In Ukraine, no one is safe from the onslaught of the Russian army. Men, women and children are all targets. And there is mounting evidence that Russian troops have been raping civilians since the onset of war last month, with sexual violence serving as part of the Russian army’s attempts to subjugate the Ukrainian population. It is a deliberate strategy. Nothing is off-limits for the Russian army.
Gruesome images were recently shared online by Mariana Betsa, ambassador of Ukraine to Estonia, to document what is happening in Ukraine. She shared an image of the body of a three-year-old girl. Betsa said the girl had been raped. Ukrainian MP Lesia Vasylenko has also accused Russian soldiers of such crimes, claiming that: ‘Russian soldiers loot, rape and kill. Ten year old girls with vaginal and rectal tears. Women with swastika-shaped burns. Russia. Russian men did this. And Russian mothers raised them. A nation of immoral criminals,’ she said.

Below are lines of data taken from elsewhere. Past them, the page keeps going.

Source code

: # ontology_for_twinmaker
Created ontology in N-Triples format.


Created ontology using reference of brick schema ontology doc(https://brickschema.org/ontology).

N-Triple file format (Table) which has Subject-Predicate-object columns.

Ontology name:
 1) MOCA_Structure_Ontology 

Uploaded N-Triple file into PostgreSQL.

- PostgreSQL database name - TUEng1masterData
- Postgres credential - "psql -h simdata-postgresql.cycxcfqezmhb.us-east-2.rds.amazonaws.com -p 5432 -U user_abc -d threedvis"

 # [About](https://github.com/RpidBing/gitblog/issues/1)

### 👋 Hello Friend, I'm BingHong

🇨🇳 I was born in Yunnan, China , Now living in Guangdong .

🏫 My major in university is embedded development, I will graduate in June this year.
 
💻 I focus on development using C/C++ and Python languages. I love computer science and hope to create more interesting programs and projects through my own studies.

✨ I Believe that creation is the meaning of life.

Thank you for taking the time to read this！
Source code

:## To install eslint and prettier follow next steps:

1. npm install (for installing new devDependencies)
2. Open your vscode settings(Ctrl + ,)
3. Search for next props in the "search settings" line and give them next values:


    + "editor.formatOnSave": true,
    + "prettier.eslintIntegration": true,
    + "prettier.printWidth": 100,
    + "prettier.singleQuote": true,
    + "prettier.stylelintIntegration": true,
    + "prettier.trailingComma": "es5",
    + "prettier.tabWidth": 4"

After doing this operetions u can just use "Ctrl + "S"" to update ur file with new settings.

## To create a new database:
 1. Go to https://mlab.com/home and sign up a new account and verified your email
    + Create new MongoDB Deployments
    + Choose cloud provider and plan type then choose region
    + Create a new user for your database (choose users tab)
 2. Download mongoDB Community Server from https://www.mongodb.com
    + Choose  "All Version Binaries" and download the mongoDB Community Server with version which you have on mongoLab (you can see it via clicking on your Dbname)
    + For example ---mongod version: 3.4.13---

Even when the fighting does finish and these women are able to get the help they need, they are unlikely to find justice
Ukrainian women have shared their horrific tales with journalists and charities. Human Rights Watch has also been collecting stories from victims of sexual violence, including a woman who told them that ‘a Russian soldier had repeatedly raped her in a school in the Kharkiv region where she and her family had been sheltering on 13 March. She said that he beat her and cut her face, neck, and hair with a knife.’
Kateryna Cherepakha, president of La Strada Ukraine, a charity which supports sexual assault survivors, said they have received several calls from women and girls who have been attacked. ‘In most cases,’ she said, ‘it’s been impossible to help them physically. We haven’t been able to reach them because of the fighting.’

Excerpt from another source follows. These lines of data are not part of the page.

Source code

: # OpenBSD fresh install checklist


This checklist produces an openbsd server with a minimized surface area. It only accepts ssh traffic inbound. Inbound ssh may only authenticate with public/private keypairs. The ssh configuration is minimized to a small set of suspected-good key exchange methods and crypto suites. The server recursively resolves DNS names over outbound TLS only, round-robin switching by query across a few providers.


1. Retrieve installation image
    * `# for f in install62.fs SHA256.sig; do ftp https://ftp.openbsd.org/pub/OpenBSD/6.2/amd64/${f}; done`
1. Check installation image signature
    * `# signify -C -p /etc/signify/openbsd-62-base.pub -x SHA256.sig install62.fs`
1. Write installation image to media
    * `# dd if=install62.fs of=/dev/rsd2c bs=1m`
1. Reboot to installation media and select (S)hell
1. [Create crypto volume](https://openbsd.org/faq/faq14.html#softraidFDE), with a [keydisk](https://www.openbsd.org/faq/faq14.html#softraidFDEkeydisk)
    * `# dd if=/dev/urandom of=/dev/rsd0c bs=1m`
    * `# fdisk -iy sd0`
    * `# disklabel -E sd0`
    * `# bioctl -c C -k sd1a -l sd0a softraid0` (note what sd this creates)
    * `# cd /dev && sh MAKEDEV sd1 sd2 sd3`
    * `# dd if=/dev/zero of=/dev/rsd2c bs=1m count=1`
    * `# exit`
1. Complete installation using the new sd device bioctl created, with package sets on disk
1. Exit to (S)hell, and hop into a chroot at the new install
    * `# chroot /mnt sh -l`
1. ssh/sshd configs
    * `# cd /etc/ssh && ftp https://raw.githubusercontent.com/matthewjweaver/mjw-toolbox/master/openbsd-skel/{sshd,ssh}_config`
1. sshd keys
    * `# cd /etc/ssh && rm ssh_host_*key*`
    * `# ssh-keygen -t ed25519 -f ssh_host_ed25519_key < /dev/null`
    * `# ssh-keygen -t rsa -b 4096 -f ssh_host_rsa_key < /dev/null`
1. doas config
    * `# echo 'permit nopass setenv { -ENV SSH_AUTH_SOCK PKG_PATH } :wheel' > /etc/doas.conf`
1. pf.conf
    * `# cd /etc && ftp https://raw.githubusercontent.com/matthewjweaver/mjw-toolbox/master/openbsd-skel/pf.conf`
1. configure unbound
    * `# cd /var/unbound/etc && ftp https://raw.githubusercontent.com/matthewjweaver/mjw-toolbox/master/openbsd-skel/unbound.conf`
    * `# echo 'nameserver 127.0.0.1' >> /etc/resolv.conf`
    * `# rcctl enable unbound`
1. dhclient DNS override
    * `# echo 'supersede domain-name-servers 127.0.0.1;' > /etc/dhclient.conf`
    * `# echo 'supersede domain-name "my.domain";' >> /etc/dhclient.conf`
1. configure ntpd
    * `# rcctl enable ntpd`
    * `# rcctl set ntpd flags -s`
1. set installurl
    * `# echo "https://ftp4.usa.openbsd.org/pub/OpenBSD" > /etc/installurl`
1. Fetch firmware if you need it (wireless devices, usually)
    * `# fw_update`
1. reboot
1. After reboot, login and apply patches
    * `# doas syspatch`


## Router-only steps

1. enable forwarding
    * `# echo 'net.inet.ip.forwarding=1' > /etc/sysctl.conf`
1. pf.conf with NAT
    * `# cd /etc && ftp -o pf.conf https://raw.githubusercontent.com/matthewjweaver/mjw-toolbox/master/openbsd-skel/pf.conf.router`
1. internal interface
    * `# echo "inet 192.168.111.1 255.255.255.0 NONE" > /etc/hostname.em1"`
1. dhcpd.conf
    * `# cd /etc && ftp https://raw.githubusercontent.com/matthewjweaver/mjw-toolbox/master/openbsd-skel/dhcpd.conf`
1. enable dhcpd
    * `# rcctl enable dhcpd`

Even when the fighting does finish and these women are able to get the help they need, they are unlikely to find justice. In times of war, gender-based violence rarely gets the focus it deserves: while Jewish women were systematically targeted by the German military during the Holocaust, this pattern of rape was all too often denied or ignored by historians of world war two. Jewish, German and Soviet scholars all had different reasons for turning a blind eye to what had unfolded.
A similar silence followed the rape of thousands of women and girls by the Japanese Imperial Army in Nanjing (1937-1938) and the mass rape of civilians by the Red Army in its pursuit to liberate Europe in the dying days of world war two. In the aftermath of wars, women who have been attacked are concerned that in sharing the story of their trauma they may be rejected by their family and community, and will not be able to reintegrate or marry. Women can also fear retribution from attackers in conflict where perpetrators have been reintegrated into society.
Another reason for women remaining silent is that victims suffer extreme guilt for having survived and being held for rape, rather than executed. This has been well documented by Human Rights Watch in its harrowing report on sexual violence during the Rwandan conflict. The report also details the lingering concern surrounding widespread sexual health issues which can arise because of rape, as well as the fact that in several countries across the world abortion is illegal. This means that women often have to give birth to these children, who are viewed as ‘children of hate’. Some women subsequently abandon the babies, or commit infanticide; those who keep the children can cause deep divisions in the family and community.
In Ukraine, a number of women have come forward and bravely shared their stories, but not all women who have been attacked by Russians solders will feel able to. The tales emerging from Ukraine are horrifying but it is vital that the West does not turn a blind eye to what is happening. Only by encouraging these women to speak out will there be any hope of eventually holding the Russian state accountable for these terrible crimes.